Please restate each entry exactly, without skipping any.

* * * * * * *

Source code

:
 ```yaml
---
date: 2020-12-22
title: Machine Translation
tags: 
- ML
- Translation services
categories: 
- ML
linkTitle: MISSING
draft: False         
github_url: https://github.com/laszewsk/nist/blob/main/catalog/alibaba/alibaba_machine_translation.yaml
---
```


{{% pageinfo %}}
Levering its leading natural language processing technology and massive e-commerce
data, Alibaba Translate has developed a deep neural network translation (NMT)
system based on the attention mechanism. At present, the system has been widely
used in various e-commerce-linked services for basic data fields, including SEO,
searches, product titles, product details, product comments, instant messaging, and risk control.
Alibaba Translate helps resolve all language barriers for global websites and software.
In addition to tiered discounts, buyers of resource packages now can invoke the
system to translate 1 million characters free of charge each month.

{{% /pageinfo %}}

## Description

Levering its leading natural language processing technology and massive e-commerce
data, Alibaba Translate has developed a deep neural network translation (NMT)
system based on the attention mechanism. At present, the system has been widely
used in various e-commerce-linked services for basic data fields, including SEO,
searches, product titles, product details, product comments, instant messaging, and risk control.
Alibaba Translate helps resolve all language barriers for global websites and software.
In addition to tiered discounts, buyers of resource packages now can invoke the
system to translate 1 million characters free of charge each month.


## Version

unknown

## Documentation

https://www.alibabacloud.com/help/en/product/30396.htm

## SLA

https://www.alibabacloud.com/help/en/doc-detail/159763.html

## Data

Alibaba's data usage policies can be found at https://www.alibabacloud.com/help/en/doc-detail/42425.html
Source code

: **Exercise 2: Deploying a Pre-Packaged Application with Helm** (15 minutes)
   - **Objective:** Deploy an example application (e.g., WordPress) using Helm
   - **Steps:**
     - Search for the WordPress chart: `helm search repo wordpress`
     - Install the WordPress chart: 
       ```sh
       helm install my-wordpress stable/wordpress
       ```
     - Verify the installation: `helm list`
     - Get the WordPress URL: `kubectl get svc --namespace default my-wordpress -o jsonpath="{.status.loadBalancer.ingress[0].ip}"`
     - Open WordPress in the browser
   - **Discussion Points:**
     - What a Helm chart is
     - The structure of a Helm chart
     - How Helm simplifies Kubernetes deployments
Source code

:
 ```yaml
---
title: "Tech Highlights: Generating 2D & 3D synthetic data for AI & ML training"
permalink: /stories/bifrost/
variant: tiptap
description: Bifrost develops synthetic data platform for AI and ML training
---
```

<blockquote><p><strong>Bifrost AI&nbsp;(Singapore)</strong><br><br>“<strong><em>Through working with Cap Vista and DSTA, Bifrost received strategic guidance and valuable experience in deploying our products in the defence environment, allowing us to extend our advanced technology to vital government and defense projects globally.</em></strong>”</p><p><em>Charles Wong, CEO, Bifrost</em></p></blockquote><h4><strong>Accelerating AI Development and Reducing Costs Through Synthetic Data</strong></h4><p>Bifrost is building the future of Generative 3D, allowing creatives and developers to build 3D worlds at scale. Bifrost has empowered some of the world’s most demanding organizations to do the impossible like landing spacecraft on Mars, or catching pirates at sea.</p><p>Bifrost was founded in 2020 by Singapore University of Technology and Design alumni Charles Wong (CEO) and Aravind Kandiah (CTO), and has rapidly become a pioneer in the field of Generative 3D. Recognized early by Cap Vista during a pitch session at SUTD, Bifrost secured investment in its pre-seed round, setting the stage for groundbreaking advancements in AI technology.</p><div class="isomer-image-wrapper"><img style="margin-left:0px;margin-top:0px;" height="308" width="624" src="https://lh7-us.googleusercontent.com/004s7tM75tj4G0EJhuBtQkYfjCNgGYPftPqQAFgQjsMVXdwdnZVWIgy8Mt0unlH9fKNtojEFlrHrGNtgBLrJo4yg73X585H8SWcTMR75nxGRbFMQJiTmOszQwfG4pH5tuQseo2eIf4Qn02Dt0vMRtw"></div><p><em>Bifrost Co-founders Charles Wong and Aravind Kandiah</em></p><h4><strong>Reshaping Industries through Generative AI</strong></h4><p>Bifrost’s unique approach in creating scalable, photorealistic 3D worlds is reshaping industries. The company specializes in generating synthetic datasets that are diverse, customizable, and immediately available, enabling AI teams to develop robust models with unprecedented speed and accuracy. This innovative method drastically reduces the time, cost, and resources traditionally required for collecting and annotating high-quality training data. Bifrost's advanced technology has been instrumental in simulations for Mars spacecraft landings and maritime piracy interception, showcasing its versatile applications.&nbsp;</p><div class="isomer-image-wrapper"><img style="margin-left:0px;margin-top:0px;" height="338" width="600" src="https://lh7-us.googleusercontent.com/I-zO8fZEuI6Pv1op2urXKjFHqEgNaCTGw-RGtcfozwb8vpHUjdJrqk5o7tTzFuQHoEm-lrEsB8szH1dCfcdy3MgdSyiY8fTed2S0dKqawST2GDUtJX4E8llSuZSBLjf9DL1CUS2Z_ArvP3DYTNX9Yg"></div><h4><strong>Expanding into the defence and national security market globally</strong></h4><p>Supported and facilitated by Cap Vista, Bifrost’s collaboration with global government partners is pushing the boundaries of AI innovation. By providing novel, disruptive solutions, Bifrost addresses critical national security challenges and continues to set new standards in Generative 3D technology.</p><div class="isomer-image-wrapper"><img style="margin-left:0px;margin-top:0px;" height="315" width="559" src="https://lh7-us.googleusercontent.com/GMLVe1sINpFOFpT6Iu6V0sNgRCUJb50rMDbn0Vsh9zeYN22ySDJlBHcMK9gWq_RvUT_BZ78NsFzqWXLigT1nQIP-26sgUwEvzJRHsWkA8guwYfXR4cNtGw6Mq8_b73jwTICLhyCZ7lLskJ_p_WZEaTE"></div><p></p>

* * * * * * *

**Expected answer**:
Source code

:
 ```yaml
---
date: 2020-12-22
title: Machine Translation
tags: 
- ML
- Translation services
categories: 
- ML
linkTitle: MISSING
draft: False         
github_url: https://github.com/laszewsk/nist/blob/main/catalog/alibaba/alibaba_machine_translation.yaml
---
```


{{% pageinfo %}}
Levering its leading natural language processing technology and massive e-commerce
data, Alibaba Translate has developed a deep neural network translation (NMT)
system based on the attention mechanism. At present, the system has been widely
used in various e-commerce-linked services for basic data fields, including SEO,
searches, product titles, product details, product comments, instant messaging, and risk control.
Alibaba Translate helps resolve all language barriers for global websites and software.
In addition to tiered discounts, buyers of resource packages now can invoke the
system to translate 1 million characters free of charge each month.

{{% /pageinfo %}}

## Description

Levering its leading natural language processing technology and massive e-commerce
data, Alibaba Translate has developed a deep neural network translation (NMT)
system based on the attention mechanism. At present, the system has been widely
used in various e-commerce-linked services for basic data fields, including SEO,
searches, product titles, product details, product comments, instant messaging, and risk control.
Alibaba Translate helps resolve all language barriers for global websites and software.
In addition to tiered discounts, buyers of resource packages now can invoke the
system to translate 1 million characters free of charge each month.


## Version

unknown

## Documentation

https://www.alibabacloud.com/help/en/product/30396.htm

## SLA

https://www.alibabacloud.com/help/en/doc-detail/159763.html

## Data

Alibaba's data usage policies can be found at https://www.alibabacloud.com/help/en/doc-detail/42425.html
Source code

: **Exercise 2: Deploying a Pre-Packaged Application with Helm** (15 minutes)
   - **Objective:** Deploy an example application (e.g., WordPress) using Helm
   - **Steps:**
     - Search for the WordPress chart: `helm search repo wordpress`
     - Install the WordPress chart: 
       ```sh
       helm install my-wordpress stable/wordpress
       ```
     - Verify the installation: `helm list`
     - Get the WordPress URL: `kubectl get svc --namespace default my-wordpress -o jsonpath="{.status.loadBalancer.ingress[0].ip}"`
     - Open WordPress in the browser
   - **Discussion Points:**
     - What a Helm chart is
     - The structure of a Helm chart
     - How Helm simplifies Kubernetes deployments
Source code

:
 ```yaml
---
title: "Tech Highlights: Generating 2D & 3D synthetic data for AI & ML training"
permalink: /stories/bifrost/
variant: tiptap
description: Bifrost develops synthetic data platform for AI and ML training
---
```

<blockquote><p><strong>Bifrost AI&nbsp;(Singapore)</strong><br><br>“<strong><em>Through working with Cap Vista and DSTA, Bifrost received strategic guidance and valuable experience in deploying our products in the defence environment, allowing us to extend our advanced technology to vital government and defense projects globally.</em></strong>”</p><p><em>Charles Wong, CEO, Bifrost</em></p></blockquote><h4><strong>Accelerating AI Development and Reducing Costs Through Synthetic Data</strong></h4><p>Bifrost is building the future of Generative 3D, allowing creatives and developers to build 3D worlds at scale. Bifrost has empowered some of the world’s most demanding organizations to do the impossible like landing spacecraft on Mars, or catching pirates at sea.</p><p>Bifrost was founded in 2020 by Singapore University of Technology and Design alumni Charles Wong (CEO) and Aravind Kandiah (CTO), and has rapidly become a pioneer in the field of Generative 3D. Recognized early by Cap Vista during a pitch session at SUTD, Bifrost secured investment in its pre-seed round, setting the stage for groundbreaking advancements in AI technology.</p><div class="isomer-image-wrapper"><img style="margin-left:0px;margin-top:0px;" height="308" width="624" src="https://lh7-us.googleusercontent.com/004s7tM75tj4G0EJhuBtQkYfjCNgGYPftPqQAFgQjsMVXdwdnZVWIgy8Mt0unlH9fKNtojEFlrHrGNtgBLrJo4yg73X585H8SWcTMR75nxGRbFMQJiTmOszQwfG4pH5tuQseo2eIf4Qn02Dt0vMRtw"></div><p><em>Bifrost Co-founders Charles Wong and Aravind Kandiah</em></p><h4><strong>Reshaping Industries through Generative AI</strong></h4><p>Bifrost’s unique approach in creating scalable, photorealistic 3D worlds is reshaping industries. The company specializes in generating synthetic datasets that are diverse, customizable, and immediately available, enabling AI teams to develop robust models with unprecedented speed and accuracy. This innovative method drastically reduces the time, cost, and resources traditionally required for collecting and annotating high-quality training data. Bifrost's advanced technology has been instrumental in simulations for Mars spacecraft landings and maritime piracy interception, showcasing its versatile applications.&nbsp;</p><div class="isomer-image-wrapper"><img style="margin-left:0px;margin-top:0px;" height="338" width="600" src="https://lh7-us.googleusercontent.com/I-zO8fZEuI6Pv1op2urXKjFHqEgNaCTGw-RGtcfozwb8vpHUjdJrqk5o7tTzFuQHoEm-lrEsB8szH1dCfcdy3MgdSyiY8fTed2S0dKqawST2GDUtJX4E8llSuZSBLjf9DL1CUS2Z_ArvP3DYTNX9Yg"></div><h4><strong>Expanding into the defence and national security market globally</strong></h4><p>Supported and facilitated by Cap Vista, Bifrost’s collaboration with global government partners is pushing the boundaries of AI innovation. By providing novel, disruptive solutions, Bifrost addresses critical national security challenges and continues to set new standards in Generative 3D technology.</p><div class="isomer-image-wrapper"><img style="margin-left:0px;margin-top:0px;" height="315" width="559" src="https://lh7-us.googleusercontent.com/GMLVe1sINpFOFpT6Iu6V0sNgRCUJb50rMDbn0Vsh9zeYN22ySDJlBHcMK9gWq_RvUT_BZ78NsFzqWXLigT1nQIP-26sgUwEvzJRHsWkA8guwYfXR4cNtGw6Mq8_b73jwTICLhyCZ7lLskJ_p_WZEaTE"></div><p></p>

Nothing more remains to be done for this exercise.